1_Piazza dell'Unità d'Italia _ _ _ Third Itinerary
Obelisk in Piazza 
della Unità and Santa 
Maria Novella’s apse
Tabernacle with a Madonna 
by Andrea della Robbia
The entrance to the neighborhood of San Lorenzo
from the Central Train Station is perhaps the most popular and, for
this reason, the most fascinating. Rich in history and little signs of
everyday life of times gone by, the entrance is located in Piazza
dell'Unita' d'Italia, as soon as you turn your back on the Station and
the Dominican Basilica of Santa Maria Novella. This was once a spiazzo
or a piece of uncultivated land, that the Florentine Council of the
Republic assigned to the Dominican Pietro da Verona on December 20,
1244 to accommodate the Florentines that flocked to hear his popular
sermons. The last great crowd met here in 1279 when the piazza hosted
one of the first, vain, attempts to arrive at a Guelph-Ghibelline
peace. Right after this negotiation the new Dominican basilica (right
behind us) with its great piazza in front of the church replaced this
area. It was transformed into a commercial area named "Piazza Vecchia
di Santa Maria Novella". Various markets were held here, first
vegetables, and then straw, hay and finally coal was sold here.

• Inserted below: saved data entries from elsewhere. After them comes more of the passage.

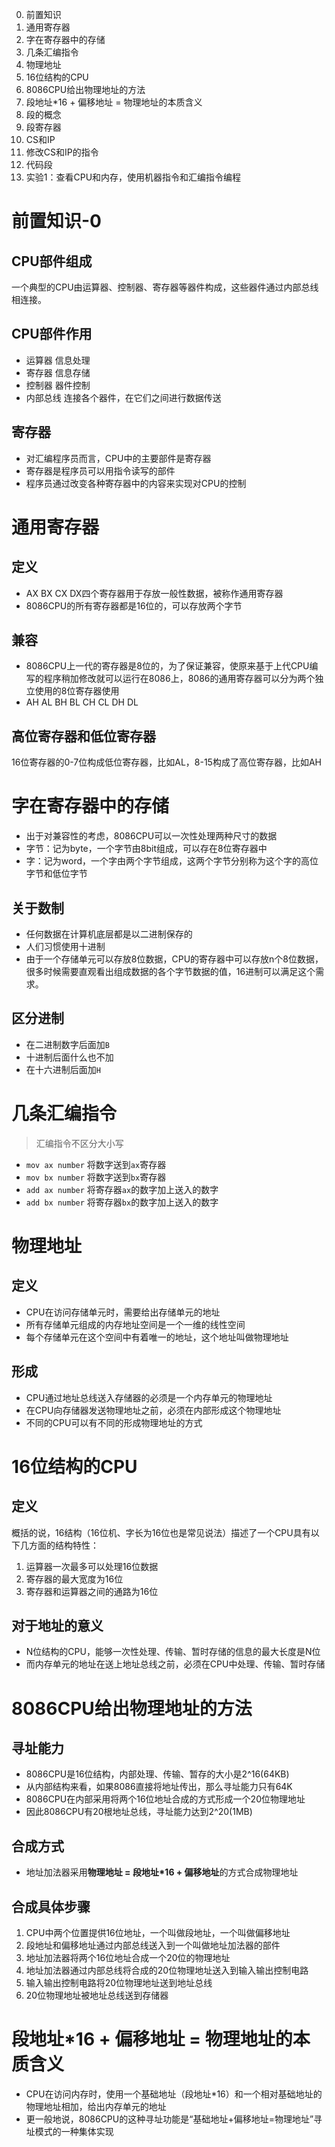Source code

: 0. 前置知识
1. 通用寄存器
2. 字在寄存器中的存储
3. 几条汇编指令
4. 物理地址
5. 16位结构的CPU
6. 8086CPU给出物理地址的方法
7. 段地址*16 + 偏移地址 = 物理地址的本质含义
8. 段的概念
9. 段寄存器
10. CS和IP
11. 修改CS和IP的指令
12. 代码段
13. 实验1：查看CPU和内存，使用机器指令和汇编指令编程



# 前置知识-0
## CPU部件组成
一个典型的CPU由运算器、控制器、寄存器等器件构成，这些器件通过内部总线相连接。

## CPU部件作用
- 运算器 信息处理
- 寄存器 信息存储
- 控制器 器件控制
- 内部总线 连接各个器件，在它们之间进行数据传送

## 寄存器
- 对汇编程序员而言，CPU中的主要部件是寄存器
- 寄存器是程序员可以用指令读写的部件
- 程序员通过改变各种寄存器中的内容来实现对CPU的控制


# 通用寄存器
## 定义
- AX BX CX DX四个寄存器用于存放一般性数据，被称作通用寄存器
- 8086CPU的所有寄存器都是16位的，可以存放两个字节

## 兼容
- 8086CPU上一代的寄存器是8位的，为了保证兼容，使原来基于上代CPU编写的程序稍加修改就可以运行在8086上，8086的通用寄存器可以分为两个独立使用的8位寄存器使用
- AH AL BH BL CH CL DH DL 
 
## 高位寄存器和低位寄存器
16位寄存器的0-7位构成低位寄存器，比如AL，8-15构成了高位寄存器，比如AH


# 字在寄存器中的存储
- 出于对兼容性的考虑，8086CPU可以一次性处理两种尺寸的数据
- 字节：记为byte，一个字节由8bit组成，可以存在8位寄存器中
- 字：记为word，一个字由两个字节组成，这两个字节分别称为这个字的高位字节和低位字节

## 关于数制
- 任何数据在计算机底层都是以二进制保存的
- 人们习惯使用十进制
- 由于一个存储单元可以存放8位数据，CPU的寄存器中可以存放n个8位数据，很多时候需要直观看出组成数据的各个字节数据的值，16进制可以满足这个需求。

## 区分进制
- 在二进制数字后面加`B`
- 十进制后面什么也不加
- 在十六进制后面加`H`


# 几条汇编指令
> 汇编指令不区分大小写

- `mov ax number` 将数字送到`ax`寄存器
- `mov bx number` 将数字送到`bx`寄存器
- `add ax number` 将寄存器`ax`的数字加上送入的数字
- `add bx number` 将寄存器`bx`的数字加上送入的数字


# 物理地址
## 定义
- CPU在访问存储单元时，需要给出存储单元的地址
- 所有存储单元组成的内存地址空间是一个一维的线性空间
- 每个存储单元在这个空间中有着唯一的地址，这个地址叫做物理地址

## 形成
- CPU通过地址总线送入存储器的必须是一个内存单元的物理地址
- 在CPU向存储器发送物理地址之前，必须在内部形成这个物理地址
- 不同的CPU可以有不同的形成物理地址的方式


# 16位结构的CPU
## 定义
概括的说，16结构（16位机、字长为16位也是常见说法）描述了一个CPU具有以下几方面的结构特性：
1. 运算器一次最多可以处理16位数据
1. 寄存器的最大宽度为16位
1. 寄存器和运算器之间的通路为16位

## 对于地址的意义
- N位结构的CPU，能够一次性处理、传输、暂时存储的信息的最大长度是N位
- 而内存单元的地址在送上地址总线之前，必须在CPU中处理、传输、暂时存储


# 8086CPU给出物理地址的方法
## 寻址能力
- 8086CPU是16位结构，内部处理、传输、暂存的大小是2^16(64KB)
- 从内部结构来看，如果8086直接将地址传出，那么寻址能力只有64K
- 8086CPU在内部采用将两个16位地址合成的方式形成一个20位物理地址
- 因此8086CPU有20根地址总线，寻址能力达到2^20(1MB)

## 合成方式
- 地址加法器采用**物理地址 = 段地址*16 + 偏移地址**的方式合成物理地址

## 合成具体步骤
1. CPU中两个位置提供16位地址，一个叫做段地址，一个叫做偏移地址
2. 段地址和偏移地址通过内部总线送入到一个叫做地址加法器的部件
3. 地址加法器将两个16位地址合成一个20位的物理地址
4. 地址加法器通过内部总线将合成的20位物理地址送入到输入输出控制电路   
5. 输入输出控制电路将20位物理地址送到地址总线
6. 20位物理地址被地址总线送到存储器


# 段地址*16 + 偏移地址 = 物理地址的本质含义
- CPU在访问内存时，使用一个基础地址（段地址*16）和一个相对基础地址的物理地址相加，给出内存单元的地址
- 更一般地说，8086CPU的这种寻址功能是“基础地址+偏移地址=物理地址”寻址模式的一种集体实现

This piazza has remained the same for centuries, dominated by the
beautiful Palazzo Cerretani (restored in 1937, when Michelucci's new
station was being built, today it is the Railway's headquarters). You
can also see a fabulous Renaissance tabernacle depicting a proud
Madonnna and Child by Andrea della Robbia
(on the corner of Sant'Antonino). You cannot avoid the horrible obelisk
in the center of the piazza, erected in 1882. Despite its esthetic
aspect, the ceremony in which the obelisque was raised was when the
piazza got its new name, Piazza all'Unita' Italiana.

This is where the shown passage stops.